Global manufacturing growth decelerated in 2018 as a result of trade and tariff barriers, according to the UN’s latest International Yearbook of Industrial Statistics.
The publication will be launched on March 7 by the United Nations Industrial Development Organization (UNIDO). It finds that issues involving the US, China and the EU – which together account for over half of global manufacturing production – cut world manufacturing value added by 0.2 percentage points in 2018 versus 2017 as growing uncertainty from the trade war and Brexit put the brakes on investment.

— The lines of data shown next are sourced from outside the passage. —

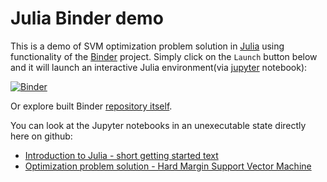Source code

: # Julia Binder demo

This is a demo of SVM optimization problem solution in [Julia](https://julialang.org/) using functionality of the [Binder](https://mybinder.readthedocs.io/en/latest/introduction.html) project. Simply
click on the `Launch` button below and it will launch an interactive Julia environment(via [jupyter](https://jupyter.org/) notebook):

[![Binder](https://mybinder.org/badge_logo.svg)](https://mybinder.org/v2/gh/Dano-drevo/sop-julia-demo/master?filepath=julia_getting_started.ipynb)

Or explore built Binder [repository itself](https://mybinder.org/v2/gh/Dano-drevo/sop-julia-demo/master).

You can look at the Jupyter notebooks in an unexecutable state directly here on github:       
* [Introduction to Julia - short getting started text](julia_getting_started.ipynb)
* [Optimization problem solution - Hard Margin Support Vector Machine](SVM_jl.ipynb)
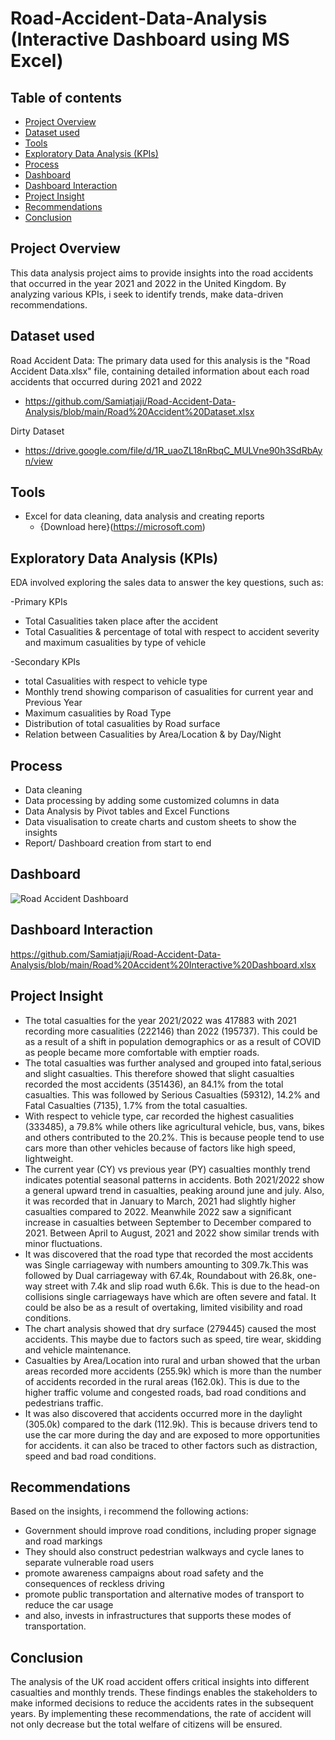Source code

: # Road-Accident-Data-Analysis (Interactive Dashboard using MS Excel)

## Table of contents 

- [Project Overview](#project-overview) 
- [Dataset used](#dataset-used) 
- [Tools](#tools) 
- [Exploratory Data Analysis (KPIs)](#exploratory-data-analysis) 
- [Process](#process) 
- [Dashboard](#dashboard) 
- [Dashboard Interaction](#dashboard-interaction) 
- [Project Insight](#project-insight) 
- [Recommendations](#recommendations) 
- [Conclusion](#conclusion)

## Project Overview

This data analysis project aims to provide insights into the road accidents that occurred in the year 2021 and 2022 in the United Kingdom. By analyzing various KPIs, i seek to identify trends, make data-driven recommendations.

## Dataset used
Road Accident Data: The primary data used for this analysis is the "Road Accident Data.xlsx" file, containing detailed information about each road accidents that occurred during 2021 and 2022

-  https://github.com/Samiatjaji/Road-Accident-Data-Analysis/blob/main/Road%20Accident%20Dataset.xlsx

Dirty Dataset

- https://drive.google.com/file/d/1R_uaoZL18nRbqC_MULVne90h3SdRbAyn/view
## Tools
- Excel for data cleaning, data analysis and creating reports
  - {Download here}(https://microsoft.com)
  
## Exploratory Data Analysis (KPIs)
EDA involved exploring the sales data to answer the key questions, such as:

-Primary KPIs
  - Total Casualities taken place after the accident
  - Total Casualities & percentage of total with respect to accident severity and maximum casualities by type of vehicle

-Secondary KPIs
  - total Casualities with respect to vehicle type
  - Monthly trend showing comparison of casualities for current year and Previous Year
  - Maximum casualities by Road Type
  - Distribution of total casualities by Road surface
  - Relation between Casualities by Area/Location & by Day/Night

## Process
- Data cleaning
- Data processing by adding some customized columns in data
- Data Analysis by Pivot tables and Excel Functions
- Data visualisation to create charts and custom sheets  to show the insights
- Report/ Dashboard creation from start to end
  
## Dashboard
![Road Accident Dashboard](https://github.com/user-attachments/assets/bbb14f95-83b2-4d30-9b2b-6d0e44d2e510)


## Dashboard Interaction
https://github.com/Samiatjaji/Road-Accident-Data-Analysis/blob/main/Road%20Accident%20Interactive%20Dashboard.xlsx

## Project Insight
- The total casualties for the year 2021/2022 was 417883 with 2021 recording more casualities (222146) than 2022 (195737). This could be as a result of a shift in population demographics or as a result of COVID as people became more comfortable with emptier roads.
- The total casualties was further analysed and grouped into fatal,serious and slight casualties. This therefore showed that slight casualties recorded the most accidents (351436), an 84.1% from the total casualties. This was followed by Serious Casualties (59312), 14.2% and Fatal Casualties (7135), 1.7% from the total casualties.
- With respect to vehicle type, car recorded the highest casualities (333485), a 79.8% while others like agricultural vehicle, bus, vans, bikes and others contributed to the 20.2%. This is because people tend to use cars more than other vehicles because of factors like high speed, lightweight.
- The current year (CY) vs previous year (PY) casualties monthly trend indicates potential seasonal patterns in accidents. Both 2021/2022 show a general upward trend in casualties, peaking around june and july. Also, it was recorded that in January to March, 2021 had slightly higher casualties compared to 2022. Meanwhile 2022 saw a significant increase in casualties between September to December compared to 2021. Between April to August, 2021 and 2022 show similar trends with minor fluctuations.
- It was discovered that the road type that recorded the most accidents was Single carriageway with numbers amounting to 309.7k.This was followed by Dual carriageway with 67.4k, Roundabout with 26.8k, one-way street with 7.4k and slip road wuth 6.6k. This is due to the head-on collisions single carriageways have which are often severe and fatal. It could be also be as a result of overtaking, limited visibility and road conditions.
- The chart analysis showed that dry surface (279445) caused the most accidents. This maybe due to factors such as speed, tire wear, skidding and vehicle maintenance.
- Casualties by Area/Location into rural and urban showed that the urban areas recorded more accidents (255.9k) which is more than the number of accidents recorded in the rural areas (162.0k). This is due to the higher traffic volume and congested roads, bad road conditions and pedestrians traffic.
- It was also discovered that accidents occurred more in the daylight (305.0k) compared to the dark (112.9k). This is because drivers tend to use the car more during the day and are exposed to more opportunities for accidents. it can also be traced to other factors such as distraction, speed and bad road conditions.

## Recommendations
Based on the insights, i recommend the following actions:
- Government should improve road conditions, including proper signage and road markings
- They should also construct pedestrian walkways and cycle lanes to separate vulnerable road users
- promote awareness campaigns about road safety and the consequences of reckless driving
- promote public transportation and alternative modes of transport to reduce the car usage
- and also, invests in infrastructures that supports these modes of transportation.

## Conclusion 
The analysis of the UK road accident offers critical insights into different casualties and monthly trends. These findings enables the stakeholders to make informed decisions to reduce the accidents rates in the subsequent years. By implementing these recommendations, the rate of accident will not only decrease but the total welfare of citizens will be ensured.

Last year, G20 economies applied a record number of trade-restrictive measures between mid-May and mid-October, prompting the World Trade Organization (WTO) to call for immediate action to de-escalate global trade conflicts. However, as the first quarter of 2019 draws to a close, the situation looks not to have improved. In a note looking at the 30 countries for which IHS Markit produces manufacturing PMI data, Chris Williamson, the research firm’s chief business economist, highlights that 13 are now in manufacturing downturns as at the end of February, up from 11 in January, and just two this time last year.
“Notable economies in manufacturing decline now include Germany, which recorded the steepest export fall of all countries, China and Japan. Both the eurozone and Asia as a whole are consequently now in manufacturing downturns. Growth also slowed sharply in the US and to a lesser extent in Canada, pushing North American growth to an 18-month low,” the note says.

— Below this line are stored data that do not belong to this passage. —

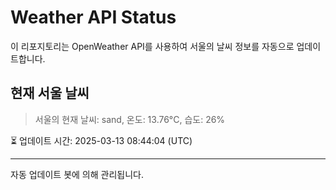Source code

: 
# Weather API Status

이 리포지토리는 OpenWeather API를 사용하여 서울의 날씨 정보를 자동으로 업데이트합니다.

## 현재 서울 날씨
> 서울의 현재 날씨: sand, 온도: 13.76°C, 습도: 26%

⏳ 업데이트 시간: 2025-03-13 08:44:04 (UTC)

---
자동 업데이트 봇에 의해 관리됩니다.
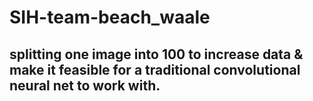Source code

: # SIH-team-beach_waale

## splitting one image into 100 to increase data & make it feasible for a traditional convolutional neural net to work with.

Overall, output growth has slowed to its lowest since June 2016, down to levels “broadly consistent with global manufacturing output growth stalling”, adds Williamson.
As home to six of the 13 economies in manufacturing decline, including both China and Japan, Asia is the hardest-hit region by the slowdown. On top of global trade tensions, the region is also having to contend with weaker Chinese import demand and a slowdown in the ICT cycle, which is hurting its electronics exporters. “While positive trade negotiations between the US and China may provide some relief, we do not expect the increase in trade protectionism over the past year to vanish any time soon,” says Sian Fenner, lead Asia economist at Oxford Economics.
With these latest figures, it appears clear that the IMF was not too far off the mark with its ominous predictions for the global economy, as the consequences of tariffs, trade wars and anti-free trade policies start to be felt.